Quotable Kids...including Bristol Palin?

The weather is warmer, the trees are in bloom and we're down to a manageable 25ish days of school left. The kids are antsy. Today we gave new seats in my algebra classes and there was the expected amount of b-ing and m-ing. But I got a chuckle when one kid complained about having to sit in the front row and now he couldn't sleep, and one of the other kids shouted out, "First world problem!". So what, if it's a stale internet meme. Still funny in the moment.

But later this afternoon, my friend emailed me a link to Bristol Palin's blog, where she commented on President Obama's remarks on gay marriage. So, there's going to be 14 bazillion comments on that post by tomorrow, and I'm not going to link from here, because I think it's probably inflammatory on purpose.
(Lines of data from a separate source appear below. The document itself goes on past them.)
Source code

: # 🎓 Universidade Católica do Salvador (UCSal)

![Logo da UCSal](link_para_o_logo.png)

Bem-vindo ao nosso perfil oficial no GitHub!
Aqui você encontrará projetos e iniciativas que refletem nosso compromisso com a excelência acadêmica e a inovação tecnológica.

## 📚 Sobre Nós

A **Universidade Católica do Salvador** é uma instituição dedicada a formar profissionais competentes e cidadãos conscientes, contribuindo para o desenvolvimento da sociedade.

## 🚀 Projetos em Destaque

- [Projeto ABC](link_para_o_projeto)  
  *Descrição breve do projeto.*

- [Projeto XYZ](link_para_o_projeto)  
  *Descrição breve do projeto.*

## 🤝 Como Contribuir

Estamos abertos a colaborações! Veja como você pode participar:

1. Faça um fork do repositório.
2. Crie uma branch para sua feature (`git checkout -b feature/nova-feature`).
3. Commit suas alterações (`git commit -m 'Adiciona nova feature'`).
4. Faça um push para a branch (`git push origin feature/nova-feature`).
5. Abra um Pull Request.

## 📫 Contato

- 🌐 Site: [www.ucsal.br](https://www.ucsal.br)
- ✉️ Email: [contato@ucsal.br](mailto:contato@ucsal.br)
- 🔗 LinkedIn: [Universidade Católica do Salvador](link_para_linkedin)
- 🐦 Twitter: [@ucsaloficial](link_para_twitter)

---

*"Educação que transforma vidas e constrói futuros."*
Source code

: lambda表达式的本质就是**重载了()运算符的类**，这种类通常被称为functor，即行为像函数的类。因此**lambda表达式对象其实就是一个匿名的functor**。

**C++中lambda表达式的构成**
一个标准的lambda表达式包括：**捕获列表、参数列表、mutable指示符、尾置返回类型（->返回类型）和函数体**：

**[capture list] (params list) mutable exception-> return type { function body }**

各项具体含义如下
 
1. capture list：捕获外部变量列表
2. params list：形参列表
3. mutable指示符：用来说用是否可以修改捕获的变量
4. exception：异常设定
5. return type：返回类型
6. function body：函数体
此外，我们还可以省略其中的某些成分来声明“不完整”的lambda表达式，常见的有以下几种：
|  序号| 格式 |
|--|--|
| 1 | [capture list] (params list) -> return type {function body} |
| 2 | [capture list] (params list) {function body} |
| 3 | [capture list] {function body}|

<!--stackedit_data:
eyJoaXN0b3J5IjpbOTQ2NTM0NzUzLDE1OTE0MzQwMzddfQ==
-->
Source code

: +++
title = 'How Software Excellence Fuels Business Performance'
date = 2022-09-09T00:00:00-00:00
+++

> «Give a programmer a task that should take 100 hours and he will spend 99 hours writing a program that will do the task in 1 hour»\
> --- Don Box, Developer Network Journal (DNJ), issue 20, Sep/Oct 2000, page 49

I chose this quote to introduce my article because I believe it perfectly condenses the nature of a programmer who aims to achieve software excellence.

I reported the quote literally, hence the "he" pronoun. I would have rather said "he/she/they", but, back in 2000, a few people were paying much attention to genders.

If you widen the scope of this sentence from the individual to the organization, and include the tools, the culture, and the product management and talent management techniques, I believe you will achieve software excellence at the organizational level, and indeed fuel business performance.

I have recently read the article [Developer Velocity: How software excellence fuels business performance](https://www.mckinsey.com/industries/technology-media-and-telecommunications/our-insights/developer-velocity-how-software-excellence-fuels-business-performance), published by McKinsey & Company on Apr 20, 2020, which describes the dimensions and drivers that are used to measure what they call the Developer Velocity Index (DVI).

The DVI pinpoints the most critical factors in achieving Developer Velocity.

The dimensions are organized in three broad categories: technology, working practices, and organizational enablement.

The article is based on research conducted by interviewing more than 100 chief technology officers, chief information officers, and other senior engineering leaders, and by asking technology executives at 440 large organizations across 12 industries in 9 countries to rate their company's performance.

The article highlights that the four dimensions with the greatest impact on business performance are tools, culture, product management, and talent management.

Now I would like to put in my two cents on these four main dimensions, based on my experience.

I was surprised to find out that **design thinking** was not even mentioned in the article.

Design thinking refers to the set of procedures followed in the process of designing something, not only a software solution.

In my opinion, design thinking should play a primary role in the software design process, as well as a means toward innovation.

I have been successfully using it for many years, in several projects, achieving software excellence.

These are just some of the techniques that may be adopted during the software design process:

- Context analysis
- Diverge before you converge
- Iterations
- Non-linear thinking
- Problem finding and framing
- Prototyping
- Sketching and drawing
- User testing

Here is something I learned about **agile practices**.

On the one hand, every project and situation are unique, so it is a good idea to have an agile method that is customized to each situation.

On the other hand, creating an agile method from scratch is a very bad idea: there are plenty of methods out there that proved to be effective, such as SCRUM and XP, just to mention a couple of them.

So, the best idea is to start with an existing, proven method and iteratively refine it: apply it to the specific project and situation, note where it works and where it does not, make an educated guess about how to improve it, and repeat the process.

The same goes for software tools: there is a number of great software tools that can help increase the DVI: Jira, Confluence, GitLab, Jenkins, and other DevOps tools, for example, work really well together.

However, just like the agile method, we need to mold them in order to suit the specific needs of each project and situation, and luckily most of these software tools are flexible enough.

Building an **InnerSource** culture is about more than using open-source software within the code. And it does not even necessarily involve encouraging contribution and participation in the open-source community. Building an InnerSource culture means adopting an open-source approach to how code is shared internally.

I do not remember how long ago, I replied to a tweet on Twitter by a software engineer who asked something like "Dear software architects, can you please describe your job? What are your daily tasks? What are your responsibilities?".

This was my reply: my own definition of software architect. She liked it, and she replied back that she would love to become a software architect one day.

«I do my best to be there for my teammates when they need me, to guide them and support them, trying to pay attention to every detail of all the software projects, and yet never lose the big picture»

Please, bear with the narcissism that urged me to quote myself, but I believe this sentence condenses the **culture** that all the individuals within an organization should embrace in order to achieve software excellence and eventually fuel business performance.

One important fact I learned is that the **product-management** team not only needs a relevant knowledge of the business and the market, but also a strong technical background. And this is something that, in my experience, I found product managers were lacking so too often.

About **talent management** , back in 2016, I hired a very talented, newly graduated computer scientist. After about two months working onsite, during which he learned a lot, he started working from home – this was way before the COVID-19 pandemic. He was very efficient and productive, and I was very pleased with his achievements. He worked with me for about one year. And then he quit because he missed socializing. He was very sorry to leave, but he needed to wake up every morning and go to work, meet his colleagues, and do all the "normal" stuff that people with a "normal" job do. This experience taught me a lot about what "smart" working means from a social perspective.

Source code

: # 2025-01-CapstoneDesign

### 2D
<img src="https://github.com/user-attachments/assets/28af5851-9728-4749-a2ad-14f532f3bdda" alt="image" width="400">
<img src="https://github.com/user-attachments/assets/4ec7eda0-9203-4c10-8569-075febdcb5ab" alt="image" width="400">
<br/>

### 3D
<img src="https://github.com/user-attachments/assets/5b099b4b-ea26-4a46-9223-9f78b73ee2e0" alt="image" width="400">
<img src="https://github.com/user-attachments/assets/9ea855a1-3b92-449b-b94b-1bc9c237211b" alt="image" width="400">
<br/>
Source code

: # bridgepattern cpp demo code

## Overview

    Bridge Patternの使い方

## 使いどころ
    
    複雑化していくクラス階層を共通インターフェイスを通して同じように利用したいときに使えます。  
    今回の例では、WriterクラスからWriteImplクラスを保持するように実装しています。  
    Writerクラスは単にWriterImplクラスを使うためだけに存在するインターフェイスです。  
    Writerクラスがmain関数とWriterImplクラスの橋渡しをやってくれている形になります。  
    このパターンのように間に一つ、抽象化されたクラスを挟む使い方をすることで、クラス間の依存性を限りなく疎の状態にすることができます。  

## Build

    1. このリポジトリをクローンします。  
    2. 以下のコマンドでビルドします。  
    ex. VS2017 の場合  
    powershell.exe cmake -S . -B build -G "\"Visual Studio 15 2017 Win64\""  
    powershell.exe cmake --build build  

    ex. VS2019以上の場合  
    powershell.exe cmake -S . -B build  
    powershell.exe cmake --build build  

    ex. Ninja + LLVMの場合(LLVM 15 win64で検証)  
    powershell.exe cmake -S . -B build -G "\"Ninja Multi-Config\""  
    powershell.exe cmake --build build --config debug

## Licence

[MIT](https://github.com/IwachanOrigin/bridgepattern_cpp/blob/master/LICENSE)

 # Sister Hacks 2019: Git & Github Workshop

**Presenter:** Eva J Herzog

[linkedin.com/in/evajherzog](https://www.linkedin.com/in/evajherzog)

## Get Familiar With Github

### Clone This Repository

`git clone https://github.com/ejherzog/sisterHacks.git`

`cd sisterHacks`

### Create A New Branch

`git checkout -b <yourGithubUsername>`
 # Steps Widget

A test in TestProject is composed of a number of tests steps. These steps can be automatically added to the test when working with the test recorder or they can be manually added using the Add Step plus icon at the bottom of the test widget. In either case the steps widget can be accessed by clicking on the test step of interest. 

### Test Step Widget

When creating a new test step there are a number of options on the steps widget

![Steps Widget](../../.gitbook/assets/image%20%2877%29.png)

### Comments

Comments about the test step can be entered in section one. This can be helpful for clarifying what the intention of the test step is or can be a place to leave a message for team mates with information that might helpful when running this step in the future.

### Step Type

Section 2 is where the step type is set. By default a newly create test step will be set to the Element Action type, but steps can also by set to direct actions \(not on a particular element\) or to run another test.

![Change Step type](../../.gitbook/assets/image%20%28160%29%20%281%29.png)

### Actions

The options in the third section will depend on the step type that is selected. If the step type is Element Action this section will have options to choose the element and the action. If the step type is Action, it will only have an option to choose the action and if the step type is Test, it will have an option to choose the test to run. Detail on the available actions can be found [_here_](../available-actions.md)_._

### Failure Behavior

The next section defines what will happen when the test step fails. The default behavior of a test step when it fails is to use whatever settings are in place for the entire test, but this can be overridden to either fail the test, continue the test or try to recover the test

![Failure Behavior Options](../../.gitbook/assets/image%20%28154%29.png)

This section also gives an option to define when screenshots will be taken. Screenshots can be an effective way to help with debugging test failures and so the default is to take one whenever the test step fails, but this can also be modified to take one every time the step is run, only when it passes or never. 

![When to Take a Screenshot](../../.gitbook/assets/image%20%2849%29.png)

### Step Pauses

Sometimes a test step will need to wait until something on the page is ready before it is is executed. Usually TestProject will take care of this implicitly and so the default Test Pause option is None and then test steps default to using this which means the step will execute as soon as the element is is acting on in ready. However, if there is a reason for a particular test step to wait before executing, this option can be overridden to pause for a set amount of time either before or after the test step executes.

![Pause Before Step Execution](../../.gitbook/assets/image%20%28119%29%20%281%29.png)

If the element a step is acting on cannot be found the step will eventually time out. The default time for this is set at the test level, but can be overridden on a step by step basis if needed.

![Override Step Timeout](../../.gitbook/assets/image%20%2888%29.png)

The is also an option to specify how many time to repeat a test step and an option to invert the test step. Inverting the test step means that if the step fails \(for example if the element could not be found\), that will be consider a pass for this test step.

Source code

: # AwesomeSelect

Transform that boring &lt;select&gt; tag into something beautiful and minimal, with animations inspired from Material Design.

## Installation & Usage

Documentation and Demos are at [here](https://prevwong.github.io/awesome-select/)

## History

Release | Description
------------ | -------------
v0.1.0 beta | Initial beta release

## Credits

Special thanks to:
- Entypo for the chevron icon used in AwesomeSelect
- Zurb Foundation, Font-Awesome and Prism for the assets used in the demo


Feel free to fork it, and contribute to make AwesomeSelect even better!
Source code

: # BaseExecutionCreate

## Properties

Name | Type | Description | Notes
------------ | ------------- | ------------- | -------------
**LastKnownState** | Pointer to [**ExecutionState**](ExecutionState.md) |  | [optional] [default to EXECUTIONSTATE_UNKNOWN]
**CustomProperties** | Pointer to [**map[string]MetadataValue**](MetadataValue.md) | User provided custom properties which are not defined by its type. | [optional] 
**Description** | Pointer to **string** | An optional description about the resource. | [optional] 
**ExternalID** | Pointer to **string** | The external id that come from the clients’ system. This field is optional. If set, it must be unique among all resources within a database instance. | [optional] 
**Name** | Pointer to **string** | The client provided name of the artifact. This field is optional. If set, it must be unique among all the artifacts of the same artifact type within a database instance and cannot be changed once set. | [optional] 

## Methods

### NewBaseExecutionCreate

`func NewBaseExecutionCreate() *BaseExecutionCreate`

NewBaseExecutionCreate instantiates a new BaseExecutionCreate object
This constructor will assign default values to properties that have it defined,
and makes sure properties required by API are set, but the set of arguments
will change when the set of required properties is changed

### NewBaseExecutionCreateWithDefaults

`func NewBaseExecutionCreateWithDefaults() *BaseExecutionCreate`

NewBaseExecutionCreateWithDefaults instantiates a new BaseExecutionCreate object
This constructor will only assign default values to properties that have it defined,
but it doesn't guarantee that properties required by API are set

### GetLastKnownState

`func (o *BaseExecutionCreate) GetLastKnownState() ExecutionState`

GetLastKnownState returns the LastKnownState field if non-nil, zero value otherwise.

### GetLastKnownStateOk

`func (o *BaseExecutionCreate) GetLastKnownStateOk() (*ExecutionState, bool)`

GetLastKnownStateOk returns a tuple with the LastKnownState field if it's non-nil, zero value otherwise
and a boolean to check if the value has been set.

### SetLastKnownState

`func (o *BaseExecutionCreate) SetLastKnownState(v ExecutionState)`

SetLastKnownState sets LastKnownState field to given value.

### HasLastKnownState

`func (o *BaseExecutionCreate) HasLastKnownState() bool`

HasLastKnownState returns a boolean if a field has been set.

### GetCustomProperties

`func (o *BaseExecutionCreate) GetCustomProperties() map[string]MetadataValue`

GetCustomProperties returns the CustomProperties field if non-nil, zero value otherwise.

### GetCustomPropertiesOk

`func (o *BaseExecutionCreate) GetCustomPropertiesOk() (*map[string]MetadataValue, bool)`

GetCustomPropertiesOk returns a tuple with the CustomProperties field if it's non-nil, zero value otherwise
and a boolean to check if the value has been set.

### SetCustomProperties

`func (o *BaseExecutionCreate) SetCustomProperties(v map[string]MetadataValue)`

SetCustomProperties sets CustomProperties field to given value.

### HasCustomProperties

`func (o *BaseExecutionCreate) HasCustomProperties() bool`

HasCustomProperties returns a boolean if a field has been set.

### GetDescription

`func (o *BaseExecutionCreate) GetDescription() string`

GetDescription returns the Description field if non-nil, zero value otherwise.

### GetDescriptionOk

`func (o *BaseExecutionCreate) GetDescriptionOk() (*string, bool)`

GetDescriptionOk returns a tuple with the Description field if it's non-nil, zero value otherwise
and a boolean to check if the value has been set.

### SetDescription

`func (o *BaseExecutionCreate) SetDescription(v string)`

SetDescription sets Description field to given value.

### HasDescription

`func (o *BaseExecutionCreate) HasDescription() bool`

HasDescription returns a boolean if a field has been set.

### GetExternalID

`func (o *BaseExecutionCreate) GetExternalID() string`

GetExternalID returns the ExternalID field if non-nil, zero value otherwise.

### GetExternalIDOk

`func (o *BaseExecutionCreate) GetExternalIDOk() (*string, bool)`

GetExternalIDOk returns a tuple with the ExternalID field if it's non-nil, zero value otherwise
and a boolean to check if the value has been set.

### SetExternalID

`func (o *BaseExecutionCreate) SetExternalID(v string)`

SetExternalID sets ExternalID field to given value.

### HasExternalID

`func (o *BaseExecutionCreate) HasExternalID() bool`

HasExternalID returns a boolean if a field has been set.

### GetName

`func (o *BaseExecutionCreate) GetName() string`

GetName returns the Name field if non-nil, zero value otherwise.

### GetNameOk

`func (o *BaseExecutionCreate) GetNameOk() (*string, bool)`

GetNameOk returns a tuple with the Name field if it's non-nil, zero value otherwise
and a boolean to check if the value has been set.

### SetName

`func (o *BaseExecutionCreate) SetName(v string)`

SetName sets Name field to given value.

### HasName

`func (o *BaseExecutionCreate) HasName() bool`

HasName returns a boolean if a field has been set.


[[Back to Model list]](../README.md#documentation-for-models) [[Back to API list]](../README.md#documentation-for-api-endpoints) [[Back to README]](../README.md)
Her general point was that President Obama was swayed into his position by influence from his children, and that was somehow wrong because "...there's also a time when dads simply need to be dads..." and presumably he should have set them straight. Point their moral compass or something, as perhaps Bristol wishes her own father did (ahem, unwed teen mom, ahem).

Marriage can be a great and sacred thing. I've been married almost 9 years, and we have plenty of greatness and sanctity in our relationship. And plenty of hardship and turmoil and fighting and making up. Because marriage is hard. I hope that I do a good job of modeling marriage for my daughter and that our family is one of many models that she will be witness to growing up.

But when our kids look around at our culture, they also see marriages on television as game show prizes on programs we know as "REALITY TV"! And a 50% + divorce rate. That's just hetero's, folks, because we don't let anyone else try it. And I want to point out that lots of people grow up healthy and normal even though they watched parents go through divorce and then build blended families. Divorce is not a ticket straight to the loony bin...I happen to know a lot of very normal, functioning adults who are products of "broken homes".

Our kids see all this, and when we tell them that gay people can't get married because "marriage has been a certain way for thousands of years" - to loosely paraphrase Britain's comments...they are apt to say "That's dumb. Why does it have to be that way?" And maybe, "Well marriage used to be like that, but it's clearly not that way anymore!"

I work with teenagers. They question everything.

Then I come home to a two year old. She questions everything.

If I don't have a good reason for doing things a certain way, that should be a cue for me to listen to their questions and challenges and ask them if they have a better way.

 I had a good reason for front-row sleeper boy today..."Son, you are on the verge of failing Algebra 1 and you once expressed an interest in becoming an engineer. You are going to need Algebra. I want to give you a front row seat so you don't miss anything, and I can help you turn your study habits around."

Sometmes it's "I don't want you to keep chatting through class with your friend over there, because I've already tried a bunch of ideas to remind you to be quiet. So now I want you to sit here because the other kids want to hear what I have to say and you are disrupting that."

One of those reasons is about about his needs, and one of them is about my needs, but they are still both valid reasons.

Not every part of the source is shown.